_PROMPT:_ Reproduce the entries below in full and without error.

Stored data entries
--------------------------------
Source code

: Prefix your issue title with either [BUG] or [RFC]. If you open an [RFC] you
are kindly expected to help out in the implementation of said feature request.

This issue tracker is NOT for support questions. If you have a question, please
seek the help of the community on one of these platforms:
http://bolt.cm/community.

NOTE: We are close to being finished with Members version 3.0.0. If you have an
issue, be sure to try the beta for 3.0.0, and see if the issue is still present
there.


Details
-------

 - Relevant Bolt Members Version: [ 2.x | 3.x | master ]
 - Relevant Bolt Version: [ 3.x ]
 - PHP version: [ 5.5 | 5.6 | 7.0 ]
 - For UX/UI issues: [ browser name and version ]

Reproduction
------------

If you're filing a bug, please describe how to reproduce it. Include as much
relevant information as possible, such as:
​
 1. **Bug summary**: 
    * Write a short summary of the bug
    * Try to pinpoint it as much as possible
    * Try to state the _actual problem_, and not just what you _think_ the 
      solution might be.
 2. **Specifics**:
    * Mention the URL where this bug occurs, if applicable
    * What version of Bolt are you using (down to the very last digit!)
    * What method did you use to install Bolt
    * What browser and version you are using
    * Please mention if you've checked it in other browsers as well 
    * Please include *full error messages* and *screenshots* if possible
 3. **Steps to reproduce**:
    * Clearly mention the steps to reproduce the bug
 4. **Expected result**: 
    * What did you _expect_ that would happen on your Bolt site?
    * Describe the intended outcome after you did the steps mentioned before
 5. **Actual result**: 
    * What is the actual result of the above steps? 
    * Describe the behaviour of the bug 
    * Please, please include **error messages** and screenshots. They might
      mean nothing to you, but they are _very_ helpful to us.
--------------------------------
_WRITTEN RESPONSE:_
Source code

: Prefix your issue title with either [BUG] or [RFC]. If you open an [RFC] you
are kindly expected to help out in the implementation of said feature request.

This issue tracker is NOT for support questions. If you have a question, please
seek the help of the community on one of these platforms:
http://bolt.cm/community.

NOTE: We are close to being finished with Members version 3.0.0. If you have an
issue, be sure to try the beta for 3.0.0, and see if the issue is still present
there.


Details
-------

 - Relevant Bolt Members Version: [ 2.x | 3.x | master ]
 - Relevant Bolt Version: [ 3.x ]
 - PHP version: [ 5.5 | 5.6 | 7.0 ]
 - For UX/UI issues: [ browser name and version ]

Reproduction
------------

If you're filing a bug, please describe how to reproduce it. Include as much
relevant information as possible, such as:
​
 1. **Bug summary**: 
    * Write a short summary of the bug
    * Try to pinpoint it as much as possible
    * Try to state the _actual problem_, and not just what you _think_ the 
      solution might be.
 2. **Specifics**:
    * Mention the URL where this bug occurs, if applicable
    * What version of Bolt are you using (down to the very last digit!)
    * What method did you use to install Bolt
    * What browser and version you are using
    * Please mention if you've checked it in other browsers as well 
    * Please include *full error messages* and *screenshots* if possible
 3. **Steps to reproduce**:
    * Clearly mention the steps to reproduce the bug
 4. **Expected result**: 
    * What did you _expect_ that would happen on your Bolt site?
    * Describe the intended outcome after you did the steps mentioned before
 5. **Actual result**: 
    * What is the actual result of the above steps? 
    * Describe the behaviour of the bug 
    * Please, please include **error messages** and screenshots. They might
      mean nothing to you, but they are _very_ helpful to us.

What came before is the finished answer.